A função de Nick, a essa altura, é servir de ponte ao reencontro do ex-casal. Uma vez tendo travado amizade com Gatsby, ele dá sua grande prova ao amigo de que a leva a sério e conduz Daisy para junto dele novamente. O detalhe é que, agora, ela é uma mulher casada. Seu esposo, Tom (Joel Edgerton) é um canalha de marca maior, que a trai com Myrtle (Isla Fischer) sem o menor pudor e se faz de ofendido com a mudança de comportamento que ela apresenta. Está formado o triângulo amoroso (ou quadrilátero, pode-se dizer) que, cedo ou tarde, culminará em tragédia. É sobre esse aspecto do enredo do livro que o diretor se debruça, o que faz do filme mais um entre tantos que se vale da temática dos relacionamentos amorosos complicados por fatores diversos. Por vezes, pode parecer que O grande Gatsby é mais do que isso, visto que a parafernália tecnológica do 3D associada a uma direção de arte espetaculosa contribuem para uma ilusão de grandeza ou profundidade.
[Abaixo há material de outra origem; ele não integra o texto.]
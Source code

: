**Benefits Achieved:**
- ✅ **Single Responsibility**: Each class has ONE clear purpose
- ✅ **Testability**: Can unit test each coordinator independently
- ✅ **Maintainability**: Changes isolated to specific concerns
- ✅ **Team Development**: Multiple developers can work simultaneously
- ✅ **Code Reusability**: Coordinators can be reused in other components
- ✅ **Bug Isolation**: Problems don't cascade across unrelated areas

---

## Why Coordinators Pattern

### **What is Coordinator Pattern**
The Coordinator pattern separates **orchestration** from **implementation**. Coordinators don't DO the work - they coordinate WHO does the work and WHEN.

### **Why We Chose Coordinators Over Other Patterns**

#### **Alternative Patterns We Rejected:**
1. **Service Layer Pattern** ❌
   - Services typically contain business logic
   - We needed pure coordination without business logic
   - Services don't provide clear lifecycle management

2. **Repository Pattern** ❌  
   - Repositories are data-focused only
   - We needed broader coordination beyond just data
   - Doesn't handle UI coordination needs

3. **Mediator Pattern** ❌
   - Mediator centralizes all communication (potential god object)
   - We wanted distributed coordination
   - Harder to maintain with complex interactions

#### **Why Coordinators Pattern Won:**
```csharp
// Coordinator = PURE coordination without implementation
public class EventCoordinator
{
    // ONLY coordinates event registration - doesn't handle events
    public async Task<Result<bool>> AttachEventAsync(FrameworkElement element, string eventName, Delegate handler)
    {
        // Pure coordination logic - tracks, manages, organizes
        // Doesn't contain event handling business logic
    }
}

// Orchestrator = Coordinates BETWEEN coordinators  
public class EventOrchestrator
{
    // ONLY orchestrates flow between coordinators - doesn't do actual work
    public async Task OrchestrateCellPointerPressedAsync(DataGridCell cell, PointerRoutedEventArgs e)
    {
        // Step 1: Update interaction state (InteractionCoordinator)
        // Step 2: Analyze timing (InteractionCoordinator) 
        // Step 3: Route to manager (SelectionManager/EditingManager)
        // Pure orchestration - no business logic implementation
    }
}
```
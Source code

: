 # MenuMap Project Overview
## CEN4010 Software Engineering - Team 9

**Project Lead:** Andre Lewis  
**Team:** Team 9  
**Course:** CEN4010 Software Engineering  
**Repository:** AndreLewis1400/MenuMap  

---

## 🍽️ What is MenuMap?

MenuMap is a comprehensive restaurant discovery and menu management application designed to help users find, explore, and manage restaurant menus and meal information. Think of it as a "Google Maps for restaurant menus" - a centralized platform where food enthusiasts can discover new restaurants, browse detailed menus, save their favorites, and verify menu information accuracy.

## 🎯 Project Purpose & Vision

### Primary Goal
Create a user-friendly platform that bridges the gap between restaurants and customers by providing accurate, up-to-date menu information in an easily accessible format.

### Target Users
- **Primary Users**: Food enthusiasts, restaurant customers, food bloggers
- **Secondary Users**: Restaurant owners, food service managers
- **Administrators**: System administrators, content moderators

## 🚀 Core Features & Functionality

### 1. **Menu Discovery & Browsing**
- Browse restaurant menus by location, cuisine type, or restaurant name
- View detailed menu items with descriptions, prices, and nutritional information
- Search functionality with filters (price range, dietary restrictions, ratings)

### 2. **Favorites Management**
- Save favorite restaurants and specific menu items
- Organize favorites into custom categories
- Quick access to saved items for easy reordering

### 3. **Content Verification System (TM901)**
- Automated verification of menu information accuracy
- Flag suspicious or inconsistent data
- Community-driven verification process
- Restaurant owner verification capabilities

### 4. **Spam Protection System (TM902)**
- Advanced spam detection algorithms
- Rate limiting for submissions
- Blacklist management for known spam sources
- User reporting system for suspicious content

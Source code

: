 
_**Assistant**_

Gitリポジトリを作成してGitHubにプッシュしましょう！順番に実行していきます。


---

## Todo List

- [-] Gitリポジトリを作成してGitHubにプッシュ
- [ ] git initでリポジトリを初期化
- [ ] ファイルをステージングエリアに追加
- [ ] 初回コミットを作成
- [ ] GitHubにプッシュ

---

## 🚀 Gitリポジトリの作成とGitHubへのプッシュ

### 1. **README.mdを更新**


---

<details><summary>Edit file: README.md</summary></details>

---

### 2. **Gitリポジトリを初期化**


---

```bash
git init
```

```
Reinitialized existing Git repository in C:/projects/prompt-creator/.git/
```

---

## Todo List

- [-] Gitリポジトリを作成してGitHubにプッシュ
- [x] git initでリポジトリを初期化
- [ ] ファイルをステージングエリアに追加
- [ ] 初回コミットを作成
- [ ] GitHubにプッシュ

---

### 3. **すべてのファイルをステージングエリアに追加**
Mas o fato é que, descontado todo esse aparato, resta um filme extremamente simplório.


Faltou a Lurhmann uma ambição que fosse além do requinte visual e perpassasse a condução do enredo. Sua intenção de trazer uma leitura pop de um romance que permanece importante há várias décadas é totalmente válida. O problema reside no fato de que ele prefere descambar para o carnavalesco sistematicamente, já que a consequência é negligenciar o arco dramático atravessado pelos personagens. Acima de tudo, O grande Gatsby é um folhetim reducionista que já foi visto e revisto várias vezes, e de modo bastante similar. Não é exagero falar que DiCaprio e Maguire estão desperdiçando o seu talento ali, emprestando-se a personagens de poucas nuances . Mulligan, por sua vez, está insossa, e não lembra a intensidade que soube imprimir aos seus papéis em Drive (idem, 2011) e Shame (idem, 2011), nos quais ganhou enorme e merecida projeção. Sua Daisy é tão desinteressante que mesmo uma torcida a seu favor é difícil. O que Gatsby teria visto nela além de um rosto angelical? A dupla de atores, por sua vez, entrega bons desempenhos e demonstra franca química. É uma pena que, no afã de produzir seu espetáculo, Luhrmann também não dê espaço ao desenvolvimento da amizade entre seus personagens, que é apenas ensaiada muito discretamente.

A recepção morna ao filme em Cannes, portanto, não é de espantar. Era desejável que O grande Gatsby fosse uma produção com mais viço no tocante à composição dramatúrgica, e não apenas no aspecto imagético. É possível se encantar com as festas megalomaníacas oferecidas pelo milionário em sua casa – sempre com a intenção de se reaproximar de Daisy, mas elas não poderiam ser o sustentáculo da narrativa do filme, que ainda apresenta problemas de montagem. Em certos momentos, toda aquela história contada por Nick se assemelha a um delírio lisérgico, por sua descontinuidade e certos arroubos. Não que um filme perca em qualidade ao apostar em uma estrutura não-linear. Longe disso. A questão que emerge aqui é a sensação de que a ausência de continuidade foi acidental, o que faz a história perder pontos. Some-se a isso a escolha por colocar um prólogo ambientado no presente e um narrador que se volta ao passado para revelar fatos marcantes de sua vida para, ao final, ter aqueles eventos por escrito. Um pouco menos de obviedade teria feito muito bem ao filme, que tem os seus méritos, mas os dilui pela insistência em se apresentar como um pavão em busca de sua parceira. Quando uma nova camada de alguns personagens vêm à tona, talvez já seja tarde demais para se desfazer dessa concepção.